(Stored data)
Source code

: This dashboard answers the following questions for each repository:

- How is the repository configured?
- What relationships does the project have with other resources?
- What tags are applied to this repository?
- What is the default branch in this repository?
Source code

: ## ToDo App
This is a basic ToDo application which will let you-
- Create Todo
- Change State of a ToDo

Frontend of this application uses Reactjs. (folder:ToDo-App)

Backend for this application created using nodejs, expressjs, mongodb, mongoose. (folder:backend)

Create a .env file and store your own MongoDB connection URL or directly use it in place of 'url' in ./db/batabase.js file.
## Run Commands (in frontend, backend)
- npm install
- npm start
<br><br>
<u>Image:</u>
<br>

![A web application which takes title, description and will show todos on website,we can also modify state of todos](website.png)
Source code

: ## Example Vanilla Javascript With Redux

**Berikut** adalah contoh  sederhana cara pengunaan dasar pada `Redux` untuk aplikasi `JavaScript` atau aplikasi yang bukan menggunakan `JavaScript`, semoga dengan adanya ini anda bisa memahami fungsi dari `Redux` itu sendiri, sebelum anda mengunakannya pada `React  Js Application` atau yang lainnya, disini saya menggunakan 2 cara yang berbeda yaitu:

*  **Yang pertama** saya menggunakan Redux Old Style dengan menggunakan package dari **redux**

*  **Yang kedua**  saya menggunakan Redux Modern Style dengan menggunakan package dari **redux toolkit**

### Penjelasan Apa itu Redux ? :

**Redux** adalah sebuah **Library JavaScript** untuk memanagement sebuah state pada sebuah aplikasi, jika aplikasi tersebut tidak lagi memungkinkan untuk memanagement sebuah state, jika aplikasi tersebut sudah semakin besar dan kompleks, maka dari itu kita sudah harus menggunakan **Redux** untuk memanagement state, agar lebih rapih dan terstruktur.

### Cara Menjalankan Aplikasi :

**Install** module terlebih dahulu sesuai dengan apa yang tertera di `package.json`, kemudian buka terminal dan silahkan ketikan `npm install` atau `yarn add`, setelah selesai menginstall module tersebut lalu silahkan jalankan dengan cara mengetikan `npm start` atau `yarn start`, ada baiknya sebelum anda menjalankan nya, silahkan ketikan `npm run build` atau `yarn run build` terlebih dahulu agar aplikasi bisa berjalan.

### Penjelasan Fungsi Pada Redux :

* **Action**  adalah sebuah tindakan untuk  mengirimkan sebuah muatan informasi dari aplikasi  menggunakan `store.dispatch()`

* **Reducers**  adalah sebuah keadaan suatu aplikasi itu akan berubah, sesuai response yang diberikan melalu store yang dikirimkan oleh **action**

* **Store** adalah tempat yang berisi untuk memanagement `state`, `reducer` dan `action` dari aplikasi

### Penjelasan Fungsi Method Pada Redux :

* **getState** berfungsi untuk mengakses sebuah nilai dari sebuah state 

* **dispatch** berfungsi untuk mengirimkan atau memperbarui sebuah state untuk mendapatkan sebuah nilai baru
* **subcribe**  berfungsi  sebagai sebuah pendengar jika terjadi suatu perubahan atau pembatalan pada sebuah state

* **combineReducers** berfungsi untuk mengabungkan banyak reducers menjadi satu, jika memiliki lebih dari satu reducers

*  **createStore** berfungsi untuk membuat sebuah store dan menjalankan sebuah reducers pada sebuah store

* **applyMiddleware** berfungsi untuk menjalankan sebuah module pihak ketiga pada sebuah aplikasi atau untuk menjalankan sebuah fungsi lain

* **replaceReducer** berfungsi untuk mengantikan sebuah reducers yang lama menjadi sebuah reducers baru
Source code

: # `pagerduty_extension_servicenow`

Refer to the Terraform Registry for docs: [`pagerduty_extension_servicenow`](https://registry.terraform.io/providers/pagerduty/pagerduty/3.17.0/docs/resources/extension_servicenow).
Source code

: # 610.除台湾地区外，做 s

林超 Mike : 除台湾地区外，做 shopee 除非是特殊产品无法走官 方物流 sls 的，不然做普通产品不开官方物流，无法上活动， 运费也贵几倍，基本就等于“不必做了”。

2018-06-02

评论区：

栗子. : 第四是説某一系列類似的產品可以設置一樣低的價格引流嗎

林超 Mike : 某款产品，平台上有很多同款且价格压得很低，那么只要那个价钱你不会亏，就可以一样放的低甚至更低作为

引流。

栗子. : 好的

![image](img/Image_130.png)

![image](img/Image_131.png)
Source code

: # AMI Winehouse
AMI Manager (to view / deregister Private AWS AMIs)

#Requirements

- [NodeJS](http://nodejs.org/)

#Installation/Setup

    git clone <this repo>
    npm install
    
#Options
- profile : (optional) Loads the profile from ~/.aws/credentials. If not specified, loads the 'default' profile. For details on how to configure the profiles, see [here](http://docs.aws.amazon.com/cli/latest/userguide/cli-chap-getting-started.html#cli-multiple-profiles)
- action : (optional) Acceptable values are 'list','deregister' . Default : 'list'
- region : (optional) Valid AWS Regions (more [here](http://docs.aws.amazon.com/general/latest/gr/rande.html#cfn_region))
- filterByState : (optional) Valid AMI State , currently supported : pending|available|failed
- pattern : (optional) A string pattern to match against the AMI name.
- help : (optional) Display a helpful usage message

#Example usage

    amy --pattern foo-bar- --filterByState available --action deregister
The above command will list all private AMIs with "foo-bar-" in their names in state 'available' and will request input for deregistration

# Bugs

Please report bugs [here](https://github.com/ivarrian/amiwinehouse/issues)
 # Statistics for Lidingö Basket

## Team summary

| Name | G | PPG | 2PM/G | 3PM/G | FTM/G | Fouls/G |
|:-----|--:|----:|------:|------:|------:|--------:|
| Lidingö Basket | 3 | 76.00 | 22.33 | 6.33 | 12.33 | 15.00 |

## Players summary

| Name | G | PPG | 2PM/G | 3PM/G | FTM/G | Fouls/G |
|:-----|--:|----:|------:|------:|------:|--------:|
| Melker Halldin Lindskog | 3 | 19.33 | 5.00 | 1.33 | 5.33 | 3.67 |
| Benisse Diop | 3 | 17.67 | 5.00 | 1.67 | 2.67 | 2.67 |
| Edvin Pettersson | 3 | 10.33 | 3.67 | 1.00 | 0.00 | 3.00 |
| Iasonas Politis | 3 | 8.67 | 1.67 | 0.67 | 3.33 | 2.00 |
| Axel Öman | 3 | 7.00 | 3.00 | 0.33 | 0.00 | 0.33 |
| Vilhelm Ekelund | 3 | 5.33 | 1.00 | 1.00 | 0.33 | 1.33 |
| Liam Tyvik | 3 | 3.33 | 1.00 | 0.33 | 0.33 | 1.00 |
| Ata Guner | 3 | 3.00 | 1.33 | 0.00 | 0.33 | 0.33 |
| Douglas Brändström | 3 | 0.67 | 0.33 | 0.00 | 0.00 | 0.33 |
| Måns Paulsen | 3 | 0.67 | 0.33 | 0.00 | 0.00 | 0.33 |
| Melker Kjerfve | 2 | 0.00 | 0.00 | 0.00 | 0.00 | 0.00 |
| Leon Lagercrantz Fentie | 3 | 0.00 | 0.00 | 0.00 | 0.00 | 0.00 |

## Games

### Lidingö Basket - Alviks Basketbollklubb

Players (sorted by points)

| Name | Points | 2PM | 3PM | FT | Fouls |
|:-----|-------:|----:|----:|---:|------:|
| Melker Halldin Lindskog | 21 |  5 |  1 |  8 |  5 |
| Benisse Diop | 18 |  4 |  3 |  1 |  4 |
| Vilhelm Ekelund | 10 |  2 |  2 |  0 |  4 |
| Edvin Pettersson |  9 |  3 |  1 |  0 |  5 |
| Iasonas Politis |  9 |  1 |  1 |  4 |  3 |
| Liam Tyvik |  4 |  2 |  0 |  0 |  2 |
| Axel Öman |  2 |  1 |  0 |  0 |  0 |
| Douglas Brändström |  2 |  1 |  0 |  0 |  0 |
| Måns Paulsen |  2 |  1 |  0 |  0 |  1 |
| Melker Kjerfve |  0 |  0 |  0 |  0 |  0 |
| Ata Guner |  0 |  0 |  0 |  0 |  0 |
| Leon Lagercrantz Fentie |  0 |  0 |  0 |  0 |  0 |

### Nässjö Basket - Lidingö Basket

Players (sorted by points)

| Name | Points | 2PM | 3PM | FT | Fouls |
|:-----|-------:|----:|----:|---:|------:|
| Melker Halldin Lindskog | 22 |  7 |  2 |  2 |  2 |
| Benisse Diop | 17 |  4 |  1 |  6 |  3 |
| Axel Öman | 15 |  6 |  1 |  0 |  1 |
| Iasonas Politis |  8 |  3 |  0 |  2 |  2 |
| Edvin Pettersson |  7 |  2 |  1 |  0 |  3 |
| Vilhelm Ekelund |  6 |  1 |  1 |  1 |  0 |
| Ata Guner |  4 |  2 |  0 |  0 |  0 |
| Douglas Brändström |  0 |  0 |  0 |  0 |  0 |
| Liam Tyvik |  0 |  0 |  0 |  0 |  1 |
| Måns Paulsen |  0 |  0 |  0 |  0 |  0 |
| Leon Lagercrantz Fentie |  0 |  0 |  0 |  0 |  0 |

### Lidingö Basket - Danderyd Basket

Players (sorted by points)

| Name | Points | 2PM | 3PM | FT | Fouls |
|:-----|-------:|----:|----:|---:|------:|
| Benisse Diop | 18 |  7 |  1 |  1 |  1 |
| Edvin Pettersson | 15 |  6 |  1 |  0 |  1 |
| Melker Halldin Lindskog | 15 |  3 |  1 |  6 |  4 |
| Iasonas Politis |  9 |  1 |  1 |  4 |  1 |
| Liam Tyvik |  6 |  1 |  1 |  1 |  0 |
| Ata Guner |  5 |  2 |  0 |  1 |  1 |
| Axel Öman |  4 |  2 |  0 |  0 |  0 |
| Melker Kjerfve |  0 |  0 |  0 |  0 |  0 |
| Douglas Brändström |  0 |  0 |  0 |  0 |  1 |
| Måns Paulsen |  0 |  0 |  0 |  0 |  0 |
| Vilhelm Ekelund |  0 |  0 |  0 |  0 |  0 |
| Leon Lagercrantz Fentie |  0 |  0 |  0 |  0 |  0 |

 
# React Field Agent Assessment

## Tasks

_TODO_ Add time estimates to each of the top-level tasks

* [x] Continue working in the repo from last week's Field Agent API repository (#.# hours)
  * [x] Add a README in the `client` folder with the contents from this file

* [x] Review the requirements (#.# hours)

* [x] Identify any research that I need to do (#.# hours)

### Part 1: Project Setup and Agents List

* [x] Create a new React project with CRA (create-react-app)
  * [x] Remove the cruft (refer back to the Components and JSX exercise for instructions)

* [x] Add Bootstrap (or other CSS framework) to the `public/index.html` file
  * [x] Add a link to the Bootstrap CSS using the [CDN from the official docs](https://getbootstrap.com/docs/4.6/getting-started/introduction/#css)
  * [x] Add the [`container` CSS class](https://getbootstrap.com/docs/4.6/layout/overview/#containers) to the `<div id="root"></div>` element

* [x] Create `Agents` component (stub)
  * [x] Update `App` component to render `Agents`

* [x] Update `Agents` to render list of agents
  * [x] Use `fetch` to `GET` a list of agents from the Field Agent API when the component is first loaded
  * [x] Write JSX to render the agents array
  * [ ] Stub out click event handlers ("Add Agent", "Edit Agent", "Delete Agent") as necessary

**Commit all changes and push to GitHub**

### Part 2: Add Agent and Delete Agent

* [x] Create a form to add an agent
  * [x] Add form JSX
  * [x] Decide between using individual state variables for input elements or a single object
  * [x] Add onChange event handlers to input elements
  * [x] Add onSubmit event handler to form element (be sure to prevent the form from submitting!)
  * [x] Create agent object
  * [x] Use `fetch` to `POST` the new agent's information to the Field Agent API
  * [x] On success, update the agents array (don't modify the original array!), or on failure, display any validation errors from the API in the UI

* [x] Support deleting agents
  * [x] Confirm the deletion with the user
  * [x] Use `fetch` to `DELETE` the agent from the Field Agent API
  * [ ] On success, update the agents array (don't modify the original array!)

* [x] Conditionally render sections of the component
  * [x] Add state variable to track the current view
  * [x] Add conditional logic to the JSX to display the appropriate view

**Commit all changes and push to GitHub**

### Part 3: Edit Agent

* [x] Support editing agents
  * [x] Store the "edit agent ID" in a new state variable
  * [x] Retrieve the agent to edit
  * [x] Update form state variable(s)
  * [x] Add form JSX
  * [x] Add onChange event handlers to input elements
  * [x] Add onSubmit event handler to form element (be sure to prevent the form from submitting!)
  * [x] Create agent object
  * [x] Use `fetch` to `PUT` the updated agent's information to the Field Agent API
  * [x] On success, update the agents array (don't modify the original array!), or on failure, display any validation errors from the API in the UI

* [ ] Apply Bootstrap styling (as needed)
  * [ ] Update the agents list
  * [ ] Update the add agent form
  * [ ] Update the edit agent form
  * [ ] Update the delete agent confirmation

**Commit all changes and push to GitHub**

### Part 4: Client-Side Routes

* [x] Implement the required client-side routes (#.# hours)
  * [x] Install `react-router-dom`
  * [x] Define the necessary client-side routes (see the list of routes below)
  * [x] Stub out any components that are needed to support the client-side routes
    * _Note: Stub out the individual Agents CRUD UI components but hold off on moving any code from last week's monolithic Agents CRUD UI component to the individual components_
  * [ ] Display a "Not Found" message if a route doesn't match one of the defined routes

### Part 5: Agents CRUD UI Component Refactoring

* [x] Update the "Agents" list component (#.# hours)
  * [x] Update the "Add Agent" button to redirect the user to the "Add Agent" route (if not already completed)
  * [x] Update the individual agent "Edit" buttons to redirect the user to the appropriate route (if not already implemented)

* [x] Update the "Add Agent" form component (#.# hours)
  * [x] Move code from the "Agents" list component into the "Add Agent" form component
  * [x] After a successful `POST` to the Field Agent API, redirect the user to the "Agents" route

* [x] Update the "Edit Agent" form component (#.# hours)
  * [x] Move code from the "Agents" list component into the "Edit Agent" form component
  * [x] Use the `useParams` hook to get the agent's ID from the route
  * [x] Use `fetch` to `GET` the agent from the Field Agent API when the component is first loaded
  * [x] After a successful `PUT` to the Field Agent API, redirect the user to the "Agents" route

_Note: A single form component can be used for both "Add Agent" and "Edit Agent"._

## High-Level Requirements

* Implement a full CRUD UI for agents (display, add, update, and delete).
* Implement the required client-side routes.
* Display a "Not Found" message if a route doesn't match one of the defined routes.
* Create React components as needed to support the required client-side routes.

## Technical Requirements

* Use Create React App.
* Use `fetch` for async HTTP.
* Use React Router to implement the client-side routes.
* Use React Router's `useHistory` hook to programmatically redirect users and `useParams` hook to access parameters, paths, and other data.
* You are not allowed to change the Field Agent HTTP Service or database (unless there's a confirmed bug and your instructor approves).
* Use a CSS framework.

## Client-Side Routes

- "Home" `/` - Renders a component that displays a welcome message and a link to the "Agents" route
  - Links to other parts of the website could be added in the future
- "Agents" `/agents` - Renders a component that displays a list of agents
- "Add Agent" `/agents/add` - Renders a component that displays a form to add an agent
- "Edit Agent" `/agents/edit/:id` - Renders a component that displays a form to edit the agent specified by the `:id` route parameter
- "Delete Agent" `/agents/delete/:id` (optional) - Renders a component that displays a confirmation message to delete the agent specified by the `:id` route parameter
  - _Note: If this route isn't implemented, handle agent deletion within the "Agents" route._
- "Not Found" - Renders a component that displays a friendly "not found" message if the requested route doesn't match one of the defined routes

# Task objective
Return only those lines of the records that contain the string "Douglas".

# Reply
| Douglas Brändström | 3 | 0.67 | 0.33 | 0.00 | 0.00 | 0.33 |
| Douglas Brändström |  2 |  1 |  0 |  0 |  0 |
| Douglas Brändström |  0 |  0 |  0 |  0 |  0 |
| Douglas Brändström |  0 |  0 |  0 |  0 |  1 |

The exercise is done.